Reputation: 241
Say we have a Topic with 2 partitions and there are 'n' no of producers which are producing the data to this Topic. Now, Millions of the MessageRecords are being spread over 2 partitions.
Say, we have 2 threads (i.e. 2 separate Instances) powering to the Streams Processor. Now, In this setup, say Thread-1(i.e. Streaming Task-1) got Partition P-1 and say Thread-2(i.e. Streaming Task-2) got Partition P-2 for processing !!
ASK is :- Say, we want to know, how many MessageRecords
have been processed by Streaming-Task-1 so far OR say for 28th September, 2KK ?? How do I do that ?

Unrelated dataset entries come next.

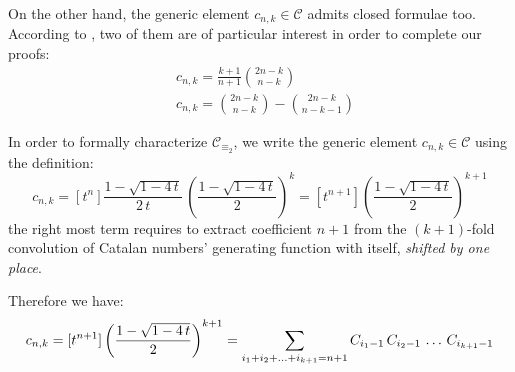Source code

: On the other hand, the generic element $c_{n,k}\in\mathcal{C}$ 
admits closed formulae too. According to
\cite{luzon:2012631}, two of them are of
particular interest in order to complete our proofs:
\begin{align}
    & c_{n,k}=\frac{k+1}{n+1}{{2n-k}\choose{n-k}}
    \label{eq:catalan:array:first:identity}\\
    & c_{n,k}={{2n-k}\choose{n-k}} - {{2n-k}\choose{n-k-1}}
    \label{eq:catalan:array:second:identity}
\end{align}

In order to formally characterize $\mathcal{C}_{\equiv_{2}}$, 
we write the generic element $c_{n,k}\in\mathcal{C}$ using the definition:
\begin{displaymath}
    c_{n,k} = [t^n] \frac{1-\sqrt{1-4\,t}}{2\,t}\,
        \left(\frac{1-\sqrt{1-4\,t}}{2}\right)^{k}
           = [t^{n+1}] \left(\frac{1-\sqrt{1-4\,t}}{2}\right)^{k+1} 
\end{displaymath}
the right most term requires to extract coefficient $n+1$ from the $(k+1)$-fold
convolution of Catalan numbers' generating function with itself, \emph{shifted
by one place}. 
\iffalse
Before going on, careful understanding of what coefficients are introduced is necessary. 
The following expansion defines a sequence of coefficients 
$\lbrace \hat{c}_{i}\rbrace_{i\in\mathbb{N}}$:
\begin{displaymath}
    \frac{1-\sqrt{1-4\,t}}{2} = t + t^{2} + 2 t^{3} + 5 t^{4} 
        + 14 t^{5} + 42 t^{6} + 132 t^{7} %
        + \mathcal{O}\left(t^{8}\right)
\end{displaymath}
where $\hat{c}_{0}=0$. On the other hand the following one, defines a sequence 
of coefficients $\lbrace C_{i}\rbrace_{i\in\mathbb{N}}$, 
the traditional Catalan numbers:
\begin{displaymath}
    \frac{1-\sqrt{1-4\,t}}{2\,t} = 1 + t + 2 t^{2} + 5 t^{3} + 14 t^{4} 
        + 42 t^{5} + 132 t^{6} %
        + \mathcal{O}\left(t^{7}\right)
\end{displaymath}
so $\hat{c}_{j} = C_{j-1}$ holds for any $j\in\mathbb{N}$, 
with boundary condition $C_{-1}=0$.  Looking at the previous expression for $c_{n,k}$,
there exists indices $i_{1}, i_{2}, \ldots, i_{k+1}$,
where $i_{j}\in\lbrace0,\ldots,n+1\rbrace$ for each $j\in\lbrace1,\ldots,k+1\rbrace$, 
such that:
\fi
Therefore we have:
\begin{equation}
    \footnotesize
    c_{n,k} = [t^{n+1}] \left(\frac{1-\sqrt{1-4\,t}}{2}\right)^{k+1} 
            = \sum_{i_{1}+ i_{2}+ \ldots+ i_{k+1}=n+1}{
                C_{i_{1}-1}\,C_{i_{2}-1}\,\ldots\,C_{i_{k+1}-1} }
    \label{eq:convolution:expansion:for:generic:element:in:catalan:array}
\end{equation}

And, even the bigger the question is : "Streaming-Task-1" would never know about the TOTAL count of MessageRecords
being processed, it shall only know about the count processed by itself !!
Can it ever know it know about the count processed by another Task-2 ??
Upvotes: 0
Views: 949
Reputation: 226
There are several ways to accomplish what you are asking. If you are using the DSL I suggest you take a look at the word count example (https://docs.confluent.io/current/streams/quickstart.html). With a map operation you can make all the counts you want relatively simply.
If you are not using the dsl you can still do the same with a couple processors and state stores.
Upvotes: 1